Each line starting at the one that contains "và [SEC 2])." and ending at the one that contains "nguyên dương n." must be returned exactly, and the rest of the listing is left out.

------------------------------------------------------------------------

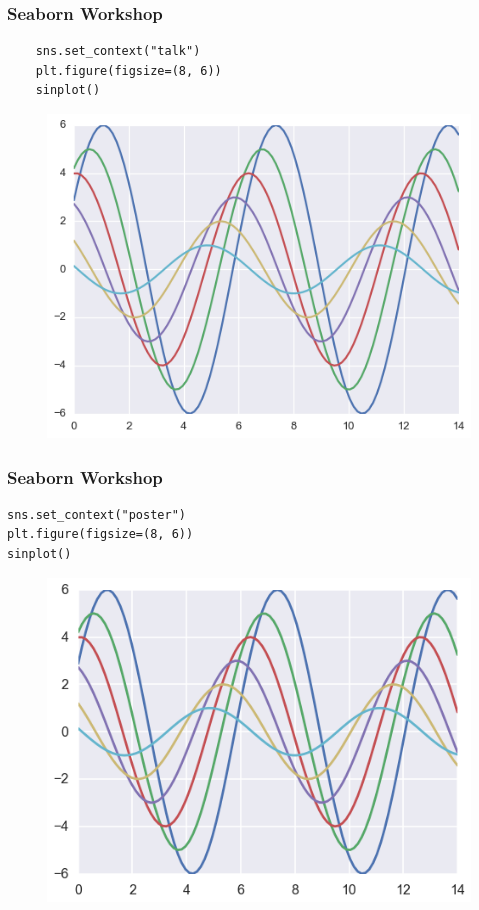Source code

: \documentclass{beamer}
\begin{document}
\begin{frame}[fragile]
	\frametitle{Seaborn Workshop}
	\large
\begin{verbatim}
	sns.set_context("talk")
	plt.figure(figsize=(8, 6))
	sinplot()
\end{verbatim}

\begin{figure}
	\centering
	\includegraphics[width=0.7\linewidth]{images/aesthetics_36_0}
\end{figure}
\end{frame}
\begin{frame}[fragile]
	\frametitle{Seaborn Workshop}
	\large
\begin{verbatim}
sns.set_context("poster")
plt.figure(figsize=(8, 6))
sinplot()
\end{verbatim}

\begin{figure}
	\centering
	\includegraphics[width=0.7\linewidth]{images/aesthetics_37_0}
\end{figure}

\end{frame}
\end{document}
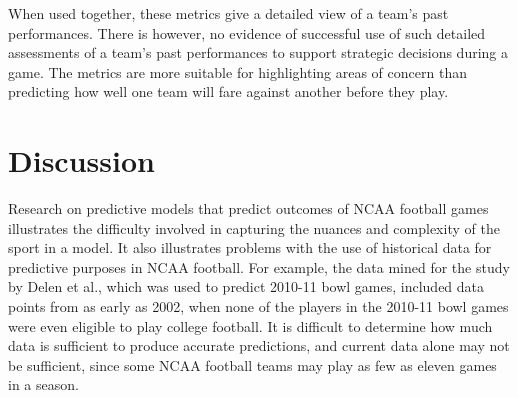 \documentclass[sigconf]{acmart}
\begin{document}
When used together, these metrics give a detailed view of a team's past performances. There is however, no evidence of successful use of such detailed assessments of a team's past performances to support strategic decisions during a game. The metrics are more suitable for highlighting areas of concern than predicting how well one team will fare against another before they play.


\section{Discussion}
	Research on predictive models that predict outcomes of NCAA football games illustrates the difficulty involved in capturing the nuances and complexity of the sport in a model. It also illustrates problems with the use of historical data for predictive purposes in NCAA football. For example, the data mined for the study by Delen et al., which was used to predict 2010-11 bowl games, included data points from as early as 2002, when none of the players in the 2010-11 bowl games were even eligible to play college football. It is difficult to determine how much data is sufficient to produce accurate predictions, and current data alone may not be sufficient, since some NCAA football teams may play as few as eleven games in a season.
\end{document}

------------------------------------------------------------------------

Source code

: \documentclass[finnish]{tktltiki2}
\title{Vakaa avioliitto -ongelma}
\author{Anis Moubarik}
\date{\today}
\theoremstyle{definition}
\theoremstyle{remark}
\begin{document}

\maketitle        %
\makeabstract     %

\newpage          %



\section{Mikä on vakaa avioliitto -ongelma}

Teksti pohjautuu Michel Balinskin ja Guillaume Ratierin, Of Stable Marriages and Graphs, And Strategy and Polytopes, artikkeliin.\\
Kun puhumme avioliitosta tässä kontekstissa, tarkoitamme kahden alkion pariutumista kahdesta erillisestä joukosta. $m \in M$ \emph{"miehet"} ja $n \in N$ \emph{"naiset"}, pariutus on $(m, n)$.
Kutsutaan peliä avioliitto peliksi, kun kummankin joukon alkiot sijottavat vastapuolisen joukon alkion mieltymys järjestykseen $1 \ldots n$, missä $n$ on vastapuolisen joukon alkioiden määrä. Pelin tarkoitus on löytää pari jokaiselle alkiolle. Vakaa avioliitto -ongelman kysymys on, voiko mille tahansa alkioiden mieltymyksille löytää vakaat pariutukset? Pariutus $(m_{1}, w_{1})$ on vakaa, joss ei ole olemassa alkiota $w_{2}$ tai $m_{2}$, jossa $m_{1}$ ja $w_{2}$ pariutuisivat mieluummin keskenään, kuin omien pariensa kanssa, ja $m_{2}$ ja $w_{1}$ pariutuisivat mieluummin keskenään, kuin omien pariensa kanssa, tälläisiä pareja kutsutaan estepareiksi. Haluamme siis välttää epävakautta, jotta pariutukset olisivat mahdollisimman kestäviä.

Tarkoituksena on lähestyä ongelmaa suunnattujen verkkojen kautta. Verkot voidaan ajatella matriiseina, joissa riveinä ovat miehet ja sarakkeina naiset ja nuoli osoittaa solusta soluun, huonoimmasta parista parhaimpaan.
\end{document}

------------------------------------------------------------------------

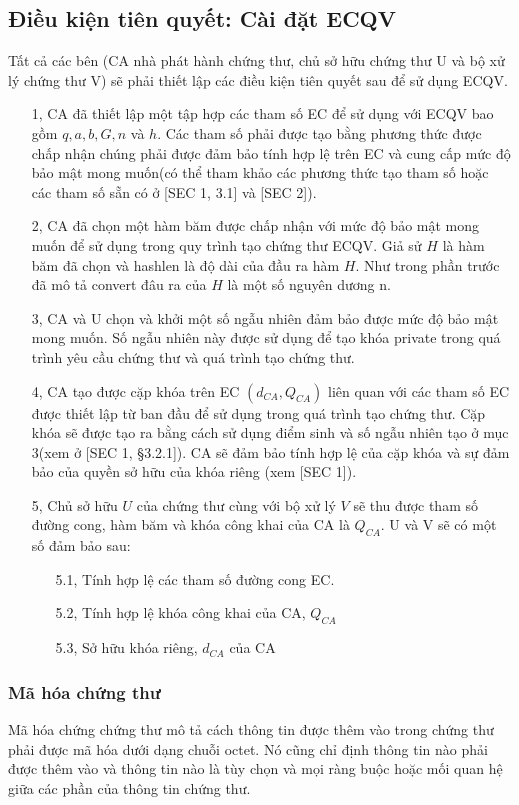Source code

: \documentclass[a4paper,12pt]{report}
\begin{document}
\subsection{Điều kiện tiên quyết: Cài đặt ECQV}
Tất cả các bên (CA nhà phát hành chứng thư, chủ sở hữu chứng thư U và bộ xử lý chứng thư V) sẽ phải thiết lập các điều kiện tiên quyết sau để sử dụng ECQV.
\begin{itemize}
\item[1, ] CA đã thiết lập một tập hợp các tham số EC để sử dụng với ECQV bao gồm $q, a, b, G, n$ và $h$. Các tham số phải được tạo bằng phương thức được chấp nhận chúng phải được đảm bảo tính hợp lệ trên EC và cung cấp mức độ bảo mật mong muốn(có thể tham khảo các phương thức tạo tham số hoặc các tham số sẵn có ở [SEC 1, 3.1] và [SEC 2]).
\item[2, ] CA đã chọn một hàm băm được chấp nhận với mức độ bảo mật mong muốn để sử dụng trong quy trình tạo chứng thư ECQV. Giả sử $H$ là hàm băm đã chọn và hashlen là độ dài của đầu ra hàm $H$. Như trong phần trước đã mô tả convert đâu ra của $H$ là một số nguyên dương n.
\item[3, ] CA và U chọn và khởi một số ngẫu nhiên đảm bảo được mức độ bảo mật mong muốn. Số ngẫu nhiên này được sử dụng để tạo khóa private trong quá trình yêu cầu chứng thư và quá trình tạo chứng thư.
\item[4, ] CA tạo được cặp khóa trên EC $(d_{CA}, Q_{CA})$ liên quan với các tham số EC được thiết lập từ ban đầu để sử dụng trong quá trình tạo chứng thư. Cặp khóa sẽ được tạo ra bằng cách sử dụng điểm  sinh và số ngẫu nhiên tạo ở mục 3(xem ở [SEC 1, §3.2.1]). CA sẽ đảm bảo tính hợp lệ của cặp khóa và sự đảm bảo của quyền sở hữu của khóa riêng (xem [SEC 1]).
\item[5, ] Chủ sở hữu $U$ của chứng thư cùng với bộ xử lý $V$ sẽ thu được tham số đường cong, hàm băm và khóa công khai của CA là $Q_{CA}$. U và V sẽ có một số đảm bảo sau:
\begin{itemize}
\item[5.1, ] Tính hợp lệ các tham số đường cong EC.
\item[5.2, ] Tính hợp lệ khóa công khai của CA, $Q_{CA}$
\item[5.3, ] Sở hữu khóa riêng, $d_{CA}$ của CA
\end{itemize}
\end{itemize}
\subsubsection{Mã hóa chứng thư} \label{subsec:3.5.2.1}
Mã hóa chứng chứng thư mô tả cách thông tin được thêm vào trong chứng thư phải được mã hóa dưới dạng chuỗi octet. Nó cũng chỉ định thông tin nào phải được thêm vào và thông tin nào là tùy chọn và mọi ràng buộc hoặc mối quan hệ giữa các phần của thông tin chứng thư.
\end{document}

------------------------------------------------------------------------

__EXERCISE ANSWER__
\item[1, ] CA đã thiết lập một tập hợp các tham số EC để sử dụng với ECQV bao gồm $q, a, b, G, n$ và $h$. Các tham số phải được tạo bằng phương thức được chấp nhận chúng phải được đảm bảo tính hợp lệ trên EC và cung cấp mức độ bảo mật mong muốn(có thể tham khảo các phương thức tạo tham số hoặc các tham số sẵn có ở [SEC 1, 3.1] và [SEC 2]).
\item[2, ] CA đã chọn một hàm băm được chấp nhận với mức độ bảo mật mong muốn để sử dụng trong quy trình tạo chứng thư ECQV. Giả sử $H$ là hàm băm đã chọn và hashlen là độ dài của đầu ra hàm $H$. Như trong phần trước đã mô tả convert đâu ra của $H$ là một số nguyên dương n.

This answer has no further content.